Some pastors may have even been taught that authoritarian leadership is biblical. It is not.
Fearing God does not equate with fearing a Pastor. It can get crazy sometimes. I’ve seen people bow their heads and shake in fear because of a person’s position of authority in the church. They honestly believe this is being respectful to God. We are not supposed to fear man in this way in the church. The Pastor is a helper of your faith, a person whose faith may inspire you but he is never a substitute for God in your life.
Hebrews 13:6 So we say with confidence: “The Lord is my helper; I will not be afraid. What can man do to me?”
For example, if the leader feels going to an amusement park is a worldly endeavor or going to see Avengers’ ENDGAME is wrong and unchristian, then it will be preached as an unchristian thing to do. Since the Bible tells the parent to “despise not prophesying” or rather admonishes them not to hate/reject prophetic utterances, the poor parent, to respect the leader will stop going to these events. The parent does not dare say this didn’t come from God. The one parent that says ” hey, that’s God didn’t show me that” will be labeled as disrespectful, disobedient, stubborn and rebellious against the ministry. They may be manipulated into compliance by saying “you don’t want to hurt the rest of the body by not conforming,” and other ways to get people to be a “team player” when frankly it was never something dictated by God at all.
Consider these points:
- The term pastor is only mentioned once in the New Testament in Ephesians 4:11 as one among several ministerial gifts designed to build up the body of Christ.
- Beliefs always start with someone’s interpretation of scripture. In this case, the idea that the Pastor is the King of his territory and whatever he says goes, comes from connecting the New Testament pastor with the Old Testament anointed King. However, in the new testament, Jesus was the only particular individual described as the anointed one– period. Nowhere else in the new testament do you see church leaders described as unusually “anointed” by God as we see in the Old Testament.
- Christians, in general, are described as anointed though. ( I John 2:20, I Corinthians 1:21) I Peter 2:9 says:
But you are a chosen race, a royal priesthood, a holy nation, a people for his own possession, that you may proclaim the excellencies of him who called you out of darkness into his marvelous light.

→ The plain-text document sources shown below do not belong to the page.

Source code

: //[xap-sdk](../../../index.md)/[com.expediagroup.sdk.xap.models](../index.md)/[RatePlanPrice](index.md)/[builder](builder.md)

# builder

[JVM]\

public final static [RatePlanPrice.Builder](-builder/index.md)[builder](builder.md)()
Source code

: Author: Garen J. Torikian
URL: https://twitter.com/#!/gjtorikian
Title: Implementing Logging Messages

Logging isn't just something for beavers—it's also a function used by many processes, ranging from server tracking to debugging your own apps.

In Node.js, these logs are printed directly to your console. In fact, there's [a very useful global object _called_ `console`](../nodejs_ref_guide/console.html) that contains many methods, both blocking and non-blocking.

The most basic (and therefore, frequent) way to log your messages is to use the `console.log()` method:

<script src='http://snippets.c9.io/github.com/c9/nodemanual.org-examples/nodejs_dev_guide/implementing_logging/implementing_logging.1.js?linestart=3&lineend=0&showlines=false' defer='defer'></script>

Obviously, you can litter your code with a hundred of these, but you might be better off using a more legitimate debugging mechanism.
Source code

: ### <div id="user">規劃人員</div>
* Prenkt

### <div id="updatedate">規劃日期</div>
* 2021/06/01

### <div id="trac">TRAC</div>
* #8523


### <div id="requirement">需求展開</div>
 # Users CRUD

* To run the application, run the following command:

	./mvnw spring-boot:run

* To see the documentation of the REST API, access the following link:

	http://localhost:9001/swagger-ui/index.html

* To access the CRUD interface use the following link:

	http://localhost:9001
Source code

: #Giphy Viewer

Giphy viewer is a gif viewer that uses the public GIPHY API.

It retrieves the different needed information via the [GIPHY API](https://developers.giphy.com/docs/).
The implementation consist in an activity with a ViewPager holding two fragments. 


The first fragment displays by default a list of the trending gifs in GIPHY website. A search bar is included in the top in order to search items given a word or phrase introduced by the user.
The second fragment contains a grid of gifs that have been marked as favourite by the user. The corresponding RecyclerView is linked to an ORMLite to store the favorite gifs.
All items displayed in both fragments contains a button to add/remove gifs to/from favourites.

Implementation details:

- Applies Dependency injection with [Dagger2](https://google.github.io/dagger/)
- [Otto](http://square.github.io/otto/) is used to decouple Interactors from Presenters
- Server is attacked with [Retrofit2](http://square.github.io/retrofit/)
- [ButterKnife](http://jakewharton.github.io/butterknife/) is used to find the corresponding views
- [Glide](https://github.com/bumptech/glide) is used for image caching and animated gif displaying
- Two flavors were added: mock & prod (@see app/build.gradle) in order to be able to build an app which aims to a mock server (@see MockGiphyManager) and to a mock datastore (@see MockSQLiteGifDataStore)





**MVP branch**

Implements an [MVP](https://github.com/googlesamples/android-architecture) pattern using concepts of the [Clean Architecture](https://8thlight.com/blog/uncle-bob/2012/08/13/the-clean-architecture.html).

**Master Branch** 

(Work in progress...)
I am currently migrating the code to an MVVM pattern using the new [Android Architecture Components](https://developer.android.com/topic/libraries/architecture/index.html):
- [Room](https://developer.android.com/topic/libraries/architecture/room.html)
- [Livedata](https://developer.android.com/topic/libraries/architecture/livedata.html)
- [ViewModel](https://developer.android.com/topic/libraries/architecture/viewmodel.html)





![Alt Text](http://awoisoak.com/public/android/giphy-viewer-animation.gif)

- The job of a preacher is to preach the gospel and leave people in the hands of God since the people belong to God.
- The term in I Timothy 3:1 for bishop is “episkopes.” Here, it means the office of an overseer but can also mean a guardian or caretaker or divine visitor. It was translated “bishop,” and over the years, I believe in the Christian church we have practiced that position with king-like power. However, the original meaning seems to have been one of a shepherd who worked with the flock and helped them follow the Savior. It has morphed into a ruling position over people’s faith and beliefs.
If I’m afraid to have a different opinion than my Pastor, I need to ask why? If I believe that not conforming to his or her wishes feels like disobeying God, then I need to ask myself what do I think about his or her position that would support such a feeling. And if my Pastor accepts that position in my life, then he or she is taking the place of God and the Holy Spirit in my experience, and that is not what God intended in the structure of his church.